## Task instructions
In the listing, find every line that has the string "Google" and copy it.

## Records supplied
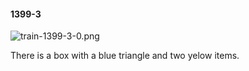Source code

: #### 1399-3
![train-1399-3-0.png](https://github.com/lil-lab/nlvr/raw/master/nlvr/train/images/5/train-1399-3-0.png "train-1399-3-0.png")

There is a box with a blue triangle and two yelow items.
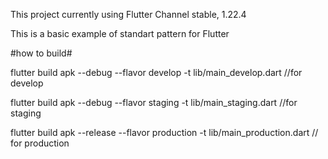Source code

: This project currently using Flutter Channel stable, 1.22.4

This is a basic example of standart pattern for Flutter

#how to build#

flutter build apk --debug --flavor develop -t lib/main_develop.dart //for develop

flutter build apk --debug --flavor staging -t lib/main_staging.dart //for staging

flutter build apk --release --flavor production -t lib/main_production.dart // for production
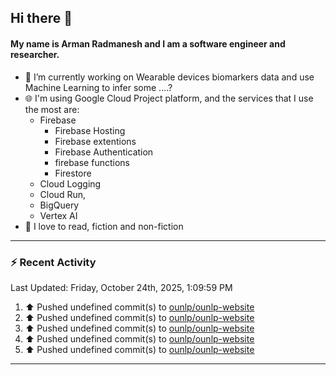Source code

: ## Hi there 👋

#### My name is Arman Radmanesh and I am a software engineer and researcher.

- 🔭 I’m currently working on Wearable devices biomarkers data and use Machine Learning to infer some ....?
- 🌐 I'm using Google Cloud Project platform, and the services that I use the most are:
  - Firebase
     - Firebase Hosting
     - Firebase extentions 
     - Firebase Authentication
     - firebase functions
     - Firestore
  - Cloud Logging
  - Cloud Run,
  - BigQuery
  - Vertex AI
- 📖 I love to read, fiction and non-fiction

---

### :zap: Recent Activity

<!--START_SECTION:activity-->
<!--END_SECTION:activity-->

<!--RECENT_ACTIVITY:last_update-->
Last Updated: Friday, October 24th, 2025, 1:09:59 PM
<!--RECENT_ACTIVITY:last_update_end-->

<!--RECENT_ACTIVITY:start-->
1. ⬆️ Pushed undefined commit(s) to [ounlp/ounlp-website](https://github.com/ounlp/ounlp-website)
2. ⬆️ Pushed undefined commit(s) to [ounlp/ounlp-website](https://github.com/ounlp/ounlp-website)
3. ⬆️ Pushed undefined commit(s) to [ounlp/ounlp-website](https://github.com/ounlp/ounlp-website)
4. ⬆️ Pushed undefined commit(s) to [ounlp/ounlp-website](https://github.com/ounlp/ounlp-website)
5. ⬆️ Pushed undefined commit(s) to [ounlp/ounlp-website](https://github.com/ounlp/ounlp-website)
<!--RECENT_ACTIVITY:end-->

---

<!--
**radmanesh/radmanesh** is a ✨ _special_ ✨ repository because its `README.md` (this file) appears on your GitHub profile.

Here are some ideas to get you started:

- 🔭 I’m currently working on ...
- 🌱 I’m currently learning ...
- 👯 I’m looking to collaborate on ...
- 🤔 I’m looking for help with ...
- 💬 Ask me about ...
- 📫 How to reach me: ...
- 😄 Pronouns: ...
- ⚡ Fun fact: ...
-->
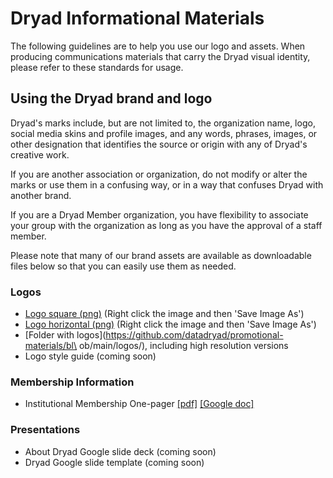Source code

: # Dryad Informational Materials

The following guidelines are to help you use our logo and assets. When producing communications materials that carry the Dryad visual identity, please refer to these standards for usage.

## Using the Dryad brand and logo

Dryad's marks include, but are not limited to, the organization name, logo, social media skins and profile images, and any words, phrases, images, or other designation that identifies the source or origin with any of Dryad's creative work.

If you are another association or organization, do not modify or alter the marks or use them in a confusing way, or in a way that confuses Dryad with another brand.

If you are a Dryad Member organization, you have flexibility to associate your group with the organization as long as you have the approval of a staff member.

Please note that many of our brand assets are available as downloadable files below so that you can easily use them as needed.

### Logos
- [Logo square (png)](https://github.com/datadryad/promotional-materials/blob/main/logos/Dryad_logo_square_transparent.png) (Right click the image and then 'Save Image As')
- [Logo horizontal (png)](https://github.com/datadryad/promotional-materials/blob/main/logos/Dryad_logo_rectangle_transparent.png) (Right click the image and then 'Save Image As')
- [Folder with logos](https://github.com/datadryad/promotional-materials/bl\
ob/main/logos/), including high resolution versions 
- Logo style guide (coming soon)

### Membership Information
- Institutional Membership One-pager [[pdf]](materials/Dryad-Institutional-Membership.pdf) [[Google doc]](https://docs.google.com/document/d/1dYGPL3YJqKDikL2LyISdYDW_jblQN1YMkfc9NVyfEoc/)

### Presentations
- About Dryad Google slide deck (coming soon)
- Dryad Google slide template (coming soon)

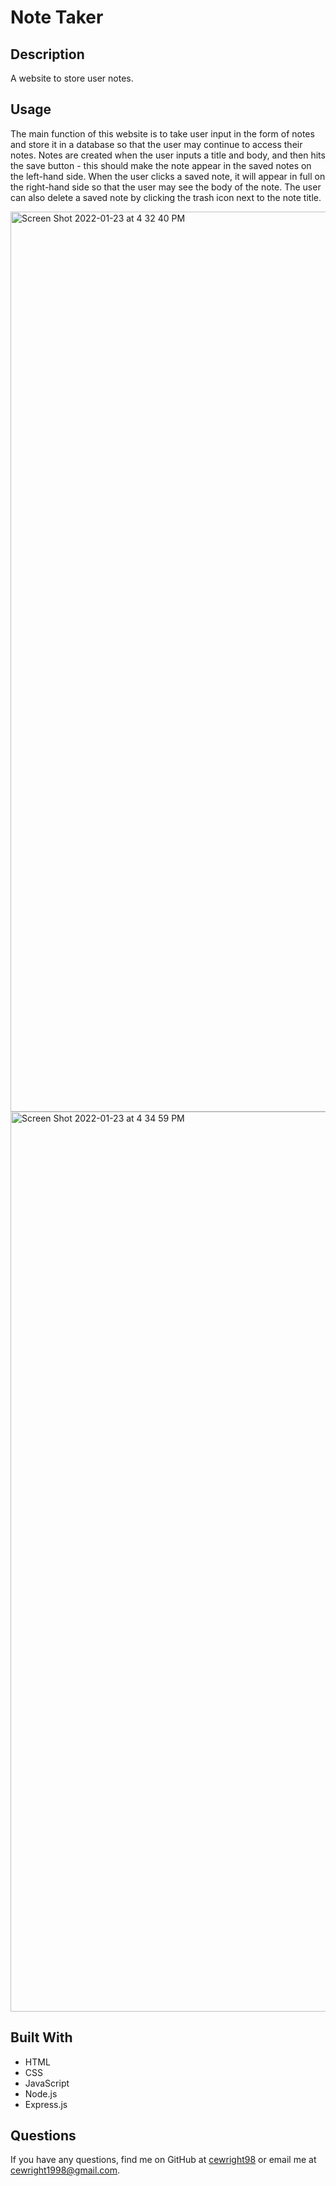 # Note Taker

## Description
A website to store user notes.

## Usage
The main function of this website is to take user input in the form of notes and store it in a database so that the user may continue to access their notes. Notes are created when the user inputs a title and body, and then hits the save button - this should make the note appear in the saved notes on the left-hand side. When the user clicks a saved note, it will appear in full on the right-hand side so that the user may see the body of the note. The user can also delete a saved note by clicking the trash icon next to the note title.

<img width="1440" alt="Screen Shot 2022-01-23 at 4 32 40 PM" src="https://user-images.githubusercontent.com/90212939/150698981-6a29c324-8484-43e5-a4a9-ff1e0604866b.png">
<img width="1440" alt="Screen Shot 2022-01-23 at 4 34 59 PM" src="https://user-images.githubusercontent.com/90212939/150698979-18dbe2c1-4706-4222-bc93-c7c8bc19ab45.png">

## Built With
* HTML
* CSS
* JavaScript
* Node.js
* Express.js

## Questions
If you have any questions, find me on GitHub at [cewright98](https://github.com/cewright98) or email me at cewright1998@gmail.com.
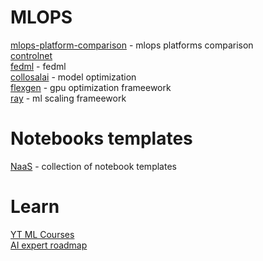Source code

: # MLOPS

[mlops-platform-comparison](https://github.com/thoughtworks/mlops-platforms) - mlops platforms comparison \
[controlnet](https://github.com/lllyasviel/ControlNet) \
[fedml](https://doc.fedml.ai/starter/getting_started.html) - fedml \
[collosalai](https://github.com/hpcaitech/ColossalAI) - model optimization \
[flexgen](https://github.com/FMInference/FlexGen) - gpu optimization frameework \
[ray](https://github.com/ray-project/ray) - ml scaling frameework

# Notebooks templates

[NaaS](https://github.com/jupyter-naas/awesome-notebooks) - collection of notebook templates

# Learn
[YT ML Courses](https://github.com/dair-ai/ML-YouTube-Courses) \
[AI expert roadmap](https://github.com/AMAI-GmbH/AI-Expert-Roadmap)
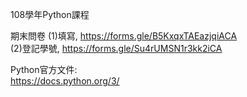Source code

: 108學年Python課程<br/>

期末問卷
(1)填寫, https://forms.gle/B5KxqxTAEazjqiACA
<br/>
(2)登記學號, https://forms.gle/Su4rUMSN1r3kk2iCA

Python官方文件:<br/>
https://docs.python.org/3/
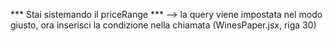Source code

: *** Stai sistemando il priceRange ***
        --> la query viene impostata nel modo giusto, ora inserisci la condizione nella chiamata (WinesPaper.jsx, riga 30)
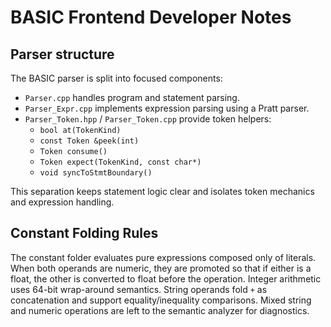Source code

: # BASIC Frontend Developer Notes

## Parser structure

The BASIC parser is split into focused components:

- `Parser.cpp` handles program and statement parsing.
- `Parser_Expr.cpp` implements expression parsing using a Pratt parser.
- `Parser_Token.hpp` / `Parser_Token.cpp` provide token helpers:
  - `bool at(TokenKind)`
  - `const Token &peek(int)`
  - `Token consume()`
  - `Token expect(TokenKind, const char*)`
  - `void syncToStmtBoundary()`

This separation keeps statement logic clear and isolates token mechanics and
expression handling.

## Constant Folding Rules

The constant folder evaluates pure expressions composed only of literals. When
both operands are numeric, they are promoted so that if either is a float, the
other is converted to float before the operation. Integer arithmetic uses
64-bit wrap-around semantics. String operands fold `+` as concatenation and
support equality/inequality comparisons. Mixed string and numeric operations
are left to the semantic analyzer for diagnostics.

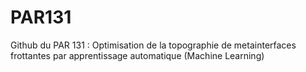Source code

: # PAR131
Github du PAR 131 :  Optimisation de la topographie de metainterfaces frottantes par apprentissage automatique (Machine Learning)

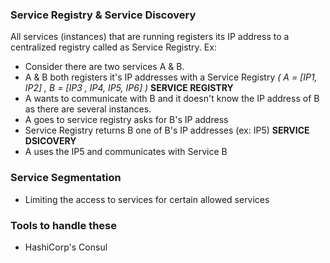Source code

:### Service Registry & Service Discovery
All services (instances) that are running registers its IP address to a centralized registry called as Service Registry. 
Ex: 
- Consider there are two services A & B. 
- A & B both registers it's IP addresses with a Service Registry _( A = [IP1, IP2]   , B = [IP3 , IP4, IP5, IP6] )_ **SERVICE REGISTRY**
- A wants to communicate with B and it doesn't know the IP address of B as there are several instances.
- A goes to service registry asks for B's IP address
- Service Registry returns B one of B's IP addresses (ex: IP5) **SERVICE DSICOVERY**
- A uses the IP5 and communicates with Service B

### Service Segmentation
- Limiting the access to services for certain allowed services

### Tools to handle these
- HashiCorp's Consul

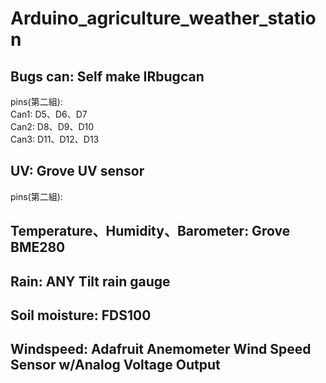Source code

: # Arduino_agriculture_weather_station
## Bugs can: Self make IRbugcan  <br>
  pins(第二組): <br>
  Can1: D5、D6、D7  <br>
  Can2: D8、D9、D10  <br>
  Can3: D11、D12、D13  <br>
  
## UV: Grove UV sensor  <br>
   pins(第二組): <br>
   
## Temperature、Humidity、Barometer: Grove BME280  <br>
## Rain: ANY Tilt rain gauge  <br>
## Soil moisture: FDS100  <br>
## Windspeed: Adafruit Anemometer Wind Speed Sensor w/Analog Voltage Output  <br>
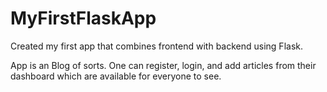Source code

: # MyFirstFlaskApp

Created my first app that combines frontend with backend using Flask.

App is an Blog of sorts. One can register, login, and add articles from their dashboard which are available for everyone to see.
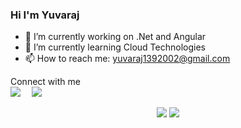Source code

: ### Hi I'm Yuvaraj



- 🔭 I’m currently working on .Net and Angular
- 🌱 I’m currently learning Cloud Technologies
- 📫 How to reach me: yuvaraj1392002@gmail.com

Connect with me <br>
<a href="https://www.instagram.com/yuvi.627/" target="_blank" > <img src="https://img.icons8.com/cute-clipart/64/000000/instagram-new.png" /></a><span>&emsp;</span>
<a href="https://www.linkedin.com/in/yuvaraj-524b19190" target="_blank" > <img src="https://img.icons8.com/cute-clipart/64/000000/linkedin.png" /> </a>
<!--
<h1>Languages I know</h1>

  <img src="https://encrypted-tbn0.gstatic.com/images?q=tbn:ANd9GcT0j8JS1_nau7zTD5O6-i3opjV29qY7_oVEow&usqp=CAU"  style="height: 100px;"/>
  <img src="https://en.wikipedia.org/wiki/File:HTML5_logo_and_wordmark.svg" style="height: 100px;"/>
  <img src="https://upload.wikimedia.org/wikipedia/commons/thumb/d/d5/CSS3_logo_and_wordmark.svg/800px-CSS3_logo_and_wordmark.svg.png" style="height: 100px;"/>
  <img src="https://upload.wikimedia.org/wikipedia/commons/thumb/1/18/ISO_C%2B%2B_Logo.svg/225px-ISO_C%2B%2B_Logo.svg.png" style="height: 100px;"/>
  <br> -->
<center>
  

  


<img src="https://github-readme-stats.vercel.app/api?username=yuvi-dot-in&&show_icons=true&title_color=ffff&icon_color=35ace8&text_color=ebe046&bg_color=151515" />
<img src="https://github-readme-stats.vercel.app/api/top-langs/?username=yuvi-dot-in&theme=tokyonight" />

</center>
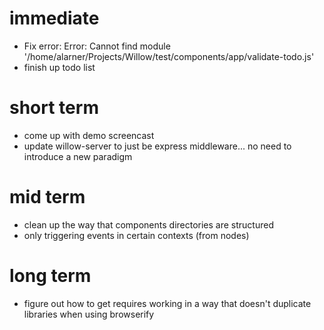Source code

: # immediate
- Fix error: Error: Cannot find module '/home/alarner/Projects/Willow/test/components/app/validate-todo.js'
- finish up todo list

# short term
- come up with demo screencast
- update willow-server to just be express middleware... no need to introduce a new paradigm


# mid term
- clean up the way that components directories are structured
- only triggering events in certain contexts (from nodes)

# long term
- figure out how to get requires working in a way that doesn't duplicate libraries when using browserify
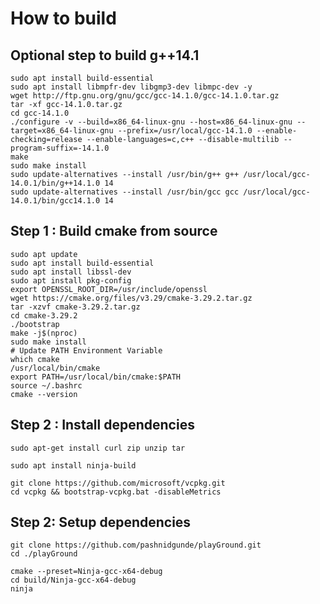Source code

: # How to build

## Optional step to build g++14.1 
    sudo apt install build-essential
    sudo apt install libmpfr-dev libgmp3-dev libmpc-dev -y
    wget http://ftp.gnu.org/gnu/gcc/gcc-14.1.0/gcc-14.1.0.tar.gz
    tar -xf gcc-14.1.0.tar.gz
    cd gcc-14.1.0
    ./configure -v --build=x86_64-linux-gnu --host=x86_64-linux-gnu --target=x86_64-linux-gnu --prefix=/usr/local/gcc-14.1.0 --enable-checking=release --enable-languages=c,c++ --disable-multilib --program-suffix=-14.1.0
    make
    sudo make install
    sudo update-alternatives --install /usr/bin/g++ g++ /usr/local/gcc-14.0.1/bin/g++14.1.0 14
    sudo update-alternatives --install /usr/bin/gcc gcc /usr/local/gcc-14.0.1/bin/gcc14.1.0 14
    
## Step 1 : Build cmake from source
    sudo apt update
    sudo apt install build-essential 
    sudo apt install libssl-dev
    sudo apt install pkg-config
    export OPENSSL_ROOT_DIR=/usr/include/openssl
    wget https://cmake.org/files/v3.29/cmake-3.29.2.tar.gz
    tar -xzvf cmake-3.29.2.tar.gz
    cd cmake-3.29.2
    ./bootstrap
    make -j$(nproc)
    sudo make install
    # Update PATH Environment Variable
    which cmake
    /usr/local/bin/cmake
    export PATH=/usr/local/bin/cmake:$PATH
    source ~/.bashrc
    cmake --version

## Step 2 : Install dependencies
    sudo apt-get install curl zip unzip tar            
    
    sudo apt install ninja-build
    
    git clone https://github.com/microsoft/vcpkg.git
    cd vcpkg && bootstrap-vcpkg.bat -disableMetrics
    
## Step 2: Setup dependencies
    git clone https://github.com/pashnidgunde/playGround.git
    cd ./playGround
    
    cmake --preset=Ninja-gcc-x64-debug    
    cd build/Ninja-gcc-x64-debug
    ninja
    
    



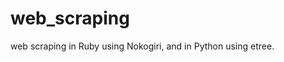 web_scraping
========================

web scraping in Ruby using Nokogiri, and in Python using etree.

## Answer for the task
- 🌐 I'm using Google Cloud Project platform, and the services that I use the most are:
- Institutional Membership One-pager [[pdf]](materials/Dryad-Institutional-Membership.pdf) [[Google doc]](https://docs.google.com/document/d/1dYGPL3YJqKDikL2LyISdYDW_jblQN1YMkfc9NVyfEoc/)
- About Dryad Google slide deck (coming soon)
- Dryad Google slide template (coming soon)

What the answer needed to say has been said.